§ **EXERCISE DESCRIPTION**: Write out each line from the data below that includes the word "begin".

§ **INFORMATION SUPPLIED**:
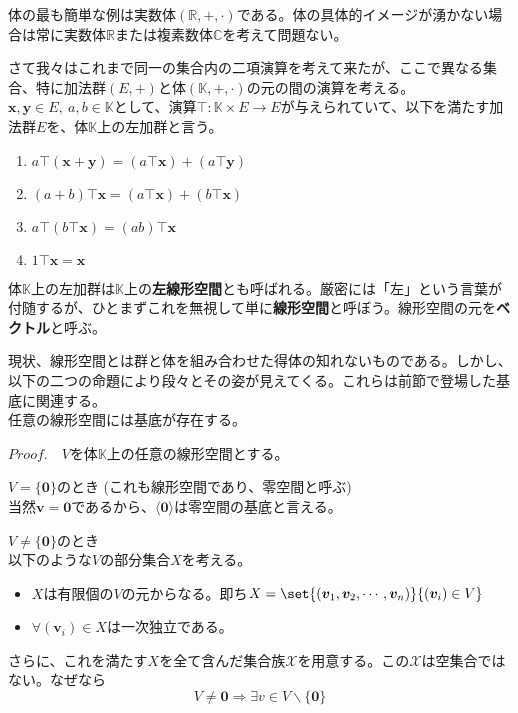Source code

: \documentclass[dvipdfmx]{jsarticle}
\begin{document}
体の最も簡単な例は実数体$(\mathbb{R},+,\cdot)$である。体の具体的イメージが湧かない場合は常に実数体$\mathbb{R}$または複素数体$\mathbb{C}$を考えて問題ない。\par
さて我々はこれまで同一の集合内の二項演算を考えて来たが、ここで異なる集合、特に加法群$(E,+)$と体$(\mathbb{K},+,\cdot)$の元の間の演算を考える。$\bm{x},\bm{y} \in E,~a,b \in \mathbb{K}$として、演算$\top:\mathbb{K} \times E \rightarrow E$が与えられていて、以下を満たす加法群$E$を、体$\mathbb{K}$上の左加群と言う。
\begin{enumerate}
\item $a \top (\bm{x} + \bm{y}) = (a \top \bm{x})+(a \top \bm{y})$
\item $(a+b) \top \bm{x} = (a \top \bm{x})+(b \top \bm{x})$
\item $a \top (b \top \bm{x}) = (ab) \top \bm{x}$
\item $1 \top \bm{x} = \bm{x}$
\end{enumerate}
体$\mathbb{K}$上の左加群は$\mathbb{K}$上の\textbf{左線形空間}とも呼ばれる。厳密には「左」という言葉が付随するが、ひとまずこれを無視して単に\textbf{線形空間}と呼ぼう。線形空間の元を\textbf{ベクトル}と呼ぶ。\par
現状、線形空間とは群と体を組み合わせた得体の知れないものである。しかし、以下の二つの命題により段々とその姿が見えてくる。これらは前節で登場した基底に関連する。\\
任意の線形空間には基底が存在する。\\\par
$Proof.$　$V$を体$\mathbb{K}$上の任意の線形空間とする。\\\par
$V=\{\bm{0}\}$のとき (これも線形空間であり、零空間と呼ぶ)\\
当然$\bm{v}=\bm{0}$であるから、$\langle\bm{0}\rangle$は零空間の基底と言える。\\\par
$V\neq\{\bm{0}\}$のとき\\
以下のような$V$の部分集合$X$を考える。
\begin{itemize}
\item $X$は有限個の$V$の元からなる。即ち$X=\set{(\bm{v}_1,\bm{v}_2,\cdots,\bm{v}_n)}{(\bm{v}_i) \in V}$
\item $\forall(\bm{v}_i) \in X$は一次独立である。
\end{itemize}
さらに、これを満たす$X$を全て含んだ集合族$\mathscr{X}$を用意する。この$\mathscr{X}$は空集合ではない。なぜなら
\[V\neq\bm{0}\Rightarrow\exists v \in V\backslash\{\bm{0}\}\]
\end{document}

§ **ANSWER BELOW**:
\begin{document}
\begin{enumerate}
\begin{itemize}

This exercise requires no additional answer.